## Assignment
Reproduce, from the lines below, exactly the stretch that begins at the line containing "- When a radio" and ends at the line containing "1. Clone the", both included.

## Records for the task
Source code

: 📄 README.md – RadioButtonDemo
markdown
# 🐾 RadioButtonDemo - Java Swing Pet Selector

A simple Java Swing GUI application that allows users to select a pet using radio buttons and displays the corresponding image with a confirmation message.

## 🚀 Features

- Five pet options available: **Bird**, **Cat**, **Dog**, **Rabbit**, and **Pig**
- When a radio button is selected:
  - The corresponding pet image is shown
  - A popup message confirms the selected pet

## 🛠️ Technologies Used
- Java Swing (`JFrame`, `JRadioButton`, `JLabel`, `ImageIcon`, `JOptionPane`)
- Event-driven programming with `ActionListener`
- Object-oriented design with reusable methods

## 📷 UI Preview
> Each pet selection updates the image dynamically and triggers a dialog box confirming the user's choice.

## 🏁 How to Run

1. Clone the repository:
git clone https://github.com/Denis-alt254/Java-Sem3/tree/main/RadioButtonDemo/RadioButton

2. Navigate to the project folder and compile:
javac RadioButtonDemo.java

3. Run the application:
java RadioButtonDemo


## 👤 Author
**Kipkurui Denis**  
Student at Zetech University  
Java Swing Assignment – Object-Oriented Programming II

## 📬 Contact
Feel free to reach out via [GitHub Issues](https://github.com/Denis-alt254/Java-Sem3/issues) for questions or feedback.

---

...

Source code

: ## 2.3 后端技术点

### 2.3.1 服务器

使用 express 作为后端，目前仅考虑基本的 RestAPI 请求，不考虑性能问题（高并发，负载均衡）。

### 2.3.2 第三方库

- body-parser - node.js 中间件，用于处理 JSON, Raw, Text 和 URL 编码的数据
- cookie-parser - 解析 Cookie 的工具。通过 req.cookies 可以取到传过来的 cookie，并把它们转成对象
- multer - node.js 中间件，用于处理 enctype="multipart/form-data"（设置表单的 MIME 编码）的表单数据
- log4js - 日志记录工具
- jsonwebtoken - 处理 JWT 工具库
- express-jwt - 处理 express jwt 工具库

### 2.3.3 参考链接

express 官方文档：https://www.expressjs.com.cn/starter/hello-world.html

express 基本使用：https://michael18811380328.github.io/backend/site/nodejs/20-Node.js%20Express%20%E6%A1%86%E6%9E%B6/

## Reply to the task
- When a radio button is selected:
  - The corresponding pet image is shown
  - A popup message confirms the selected pet

## 🛠️ Technologies Used
- Java Swing (`JFrame`, `JRadioButton`, `JLabel`, `ImageIcon`, `JOptionPane`)
- Event-driven programming with `ActionListener`
- Object-oriented design with reusable methods

## 📷 UI Preview
> Each pet selection updates the image dynamically and triggers a dialog box confirming the user's choice.

## 🏁 How to Run

1. Clone the repository:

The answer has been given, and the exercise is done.